TASK DATA -
++++++++

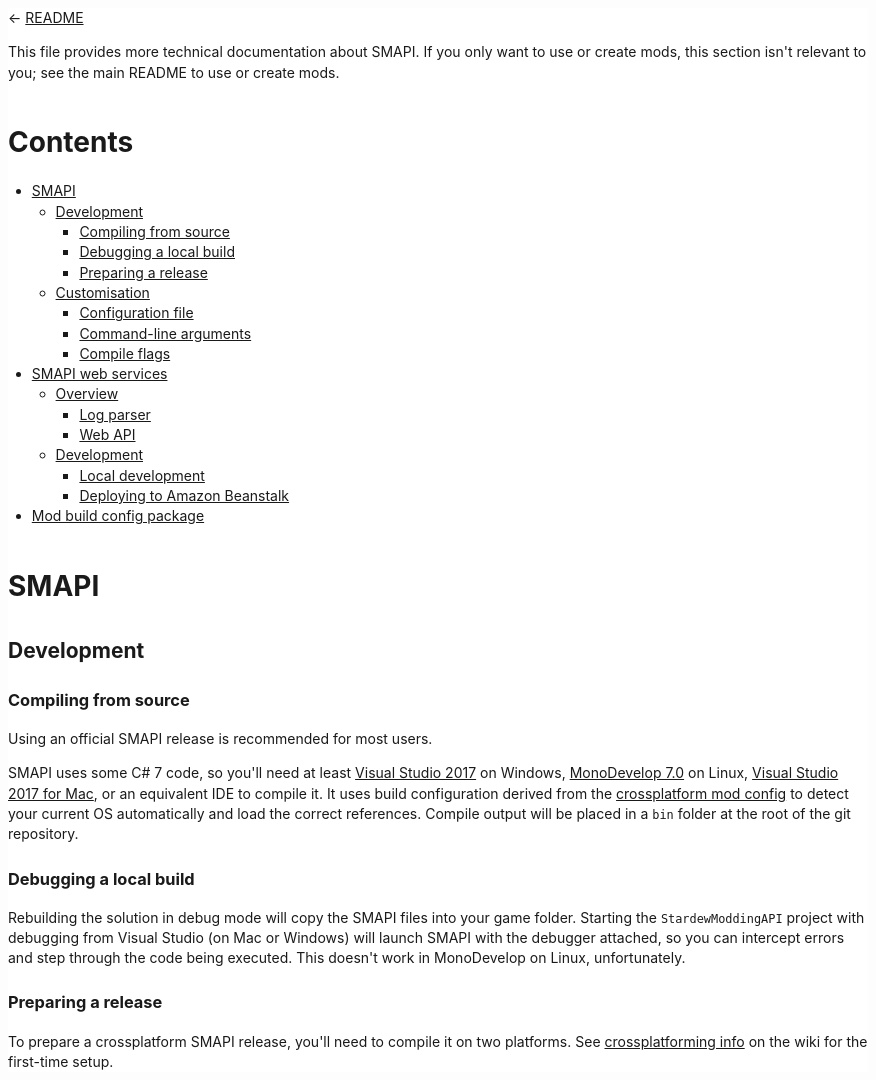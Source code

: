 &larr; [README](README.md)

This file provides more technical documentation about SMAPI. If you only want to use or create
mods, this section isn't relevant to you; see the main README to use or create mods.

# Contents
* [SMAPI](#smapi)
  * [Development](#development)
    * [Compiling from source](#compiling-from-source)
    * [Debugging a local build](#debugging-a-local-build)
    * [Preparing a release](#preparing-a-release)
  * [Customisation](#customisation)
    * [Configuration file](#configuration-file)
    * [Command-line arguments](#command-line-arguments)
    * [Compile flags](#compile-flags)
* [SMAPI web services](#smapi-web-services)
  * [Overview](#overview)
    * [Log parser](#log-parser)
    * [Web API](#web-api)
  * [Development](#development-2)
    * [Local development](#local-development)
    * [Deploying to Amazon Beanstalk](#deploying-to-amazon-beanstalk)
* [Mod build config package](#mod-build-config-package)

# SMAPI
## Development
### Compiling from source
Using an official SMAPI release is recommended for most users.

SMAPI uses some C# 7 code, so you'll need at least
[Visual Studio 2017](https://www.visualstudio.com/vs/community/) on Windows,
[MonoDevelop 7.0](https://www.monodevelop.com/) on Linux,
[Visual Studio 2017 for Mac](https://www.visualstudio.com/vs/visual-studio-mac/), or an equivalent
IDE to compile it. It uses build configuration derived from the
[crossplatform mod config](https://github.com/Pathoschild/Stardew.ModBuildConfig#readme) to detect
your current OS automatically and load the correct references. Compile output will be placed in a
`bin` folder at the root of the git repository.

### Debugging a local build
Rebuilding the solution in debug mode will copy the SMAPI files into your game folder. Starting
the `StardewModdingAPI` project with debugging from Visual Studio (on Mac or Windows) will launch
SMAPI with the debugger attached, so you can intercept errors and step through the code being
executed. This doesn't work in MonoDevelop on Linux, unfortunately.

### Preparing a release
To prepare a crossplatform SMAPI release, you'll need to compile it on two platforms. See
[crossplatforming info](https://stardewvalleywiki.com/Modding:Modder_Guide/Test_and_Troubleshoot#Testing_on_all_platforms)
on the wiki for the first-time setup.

++++++++

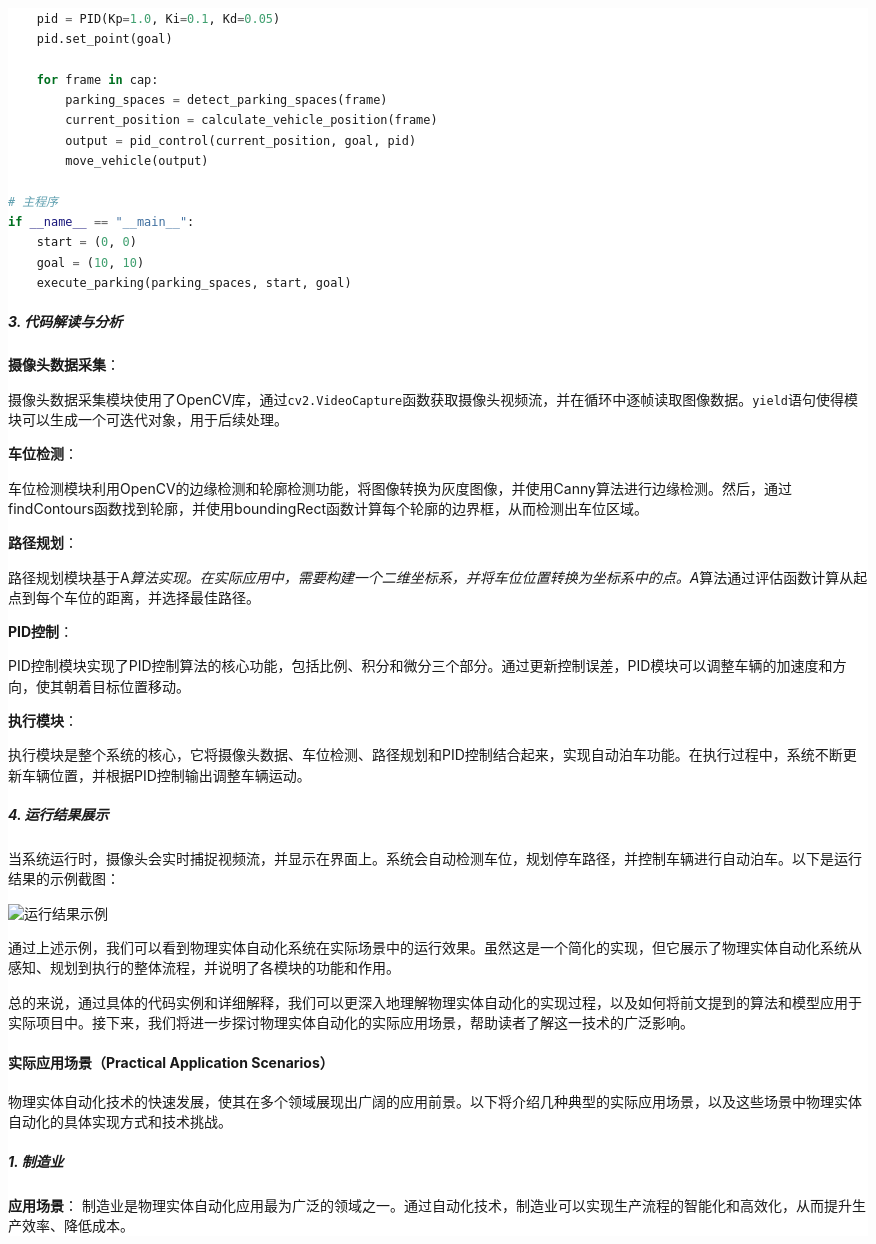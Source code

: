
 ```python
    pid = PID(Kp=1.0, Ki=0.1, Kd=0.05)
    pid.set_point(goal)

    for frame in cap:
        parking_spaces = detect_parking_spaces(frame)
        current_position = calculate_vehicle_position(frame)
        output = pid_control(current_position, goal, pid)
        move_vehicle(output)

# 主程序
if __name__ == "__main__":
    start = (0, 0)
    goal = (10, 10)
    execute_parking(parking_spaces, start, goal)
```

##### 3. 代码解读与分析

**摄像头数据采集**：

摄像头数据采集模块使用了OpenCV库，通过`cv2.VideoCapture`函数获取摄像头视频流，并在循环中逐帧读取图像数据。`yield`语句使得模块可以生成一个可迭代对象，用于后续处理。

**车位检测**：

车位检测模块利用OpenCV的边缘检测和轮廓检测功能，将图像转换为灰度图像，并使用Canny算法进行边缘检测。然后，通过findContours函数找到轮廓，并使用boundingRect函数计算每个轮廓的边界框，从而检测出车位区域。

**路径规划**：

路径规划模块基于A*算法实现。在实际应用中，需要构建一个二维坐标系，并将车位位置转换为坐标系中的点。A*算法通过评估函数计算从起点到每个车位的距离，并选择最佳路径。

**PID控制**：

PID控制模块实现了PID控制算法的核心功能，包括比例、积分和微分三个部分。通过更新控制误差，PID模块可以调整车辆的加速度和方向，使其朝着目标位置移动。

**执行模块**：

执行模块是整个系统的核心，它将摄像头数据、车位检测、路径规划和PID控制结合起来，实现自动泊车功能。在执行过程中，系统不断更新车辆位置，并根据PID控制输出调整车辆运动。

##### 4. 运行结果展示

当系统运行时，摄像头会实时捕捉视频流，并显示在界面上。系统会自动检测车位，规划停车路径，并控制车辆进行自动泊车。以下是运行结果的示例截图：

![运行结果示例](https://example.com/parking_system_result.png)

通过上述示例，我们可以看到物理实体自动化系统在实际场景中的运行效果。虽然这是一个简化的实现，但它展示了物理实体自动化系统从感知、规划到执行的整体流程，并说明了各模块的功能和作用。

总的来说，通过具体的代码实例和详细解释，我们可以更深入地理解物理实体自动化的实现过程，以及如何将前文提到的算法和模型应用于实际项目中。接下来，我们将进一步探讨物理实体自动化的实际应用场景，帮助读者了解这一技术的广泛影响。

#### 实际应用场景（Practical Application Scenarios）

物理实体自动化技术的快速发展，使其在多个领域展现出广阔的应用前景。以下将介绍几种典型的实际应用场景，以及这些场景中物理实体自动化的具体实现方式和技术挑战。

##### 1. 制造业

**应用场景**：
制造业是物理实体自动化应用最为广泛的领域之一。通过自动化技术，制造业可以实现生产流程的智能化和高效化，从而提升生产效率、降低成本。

++++++++

WHAT YOU SHOULD DO -
Copy out each line of the listing that holds the string "will".

OUTPUT -
your current OS automatically and load the correct references. Compile output will be placed in a
Rebuilding the solution in debug mode will copy the SMAPI files into your game folder. Starting
the `StardewModdingAPI` project with debugging from Visual Studio (on Mac or Windows) will launch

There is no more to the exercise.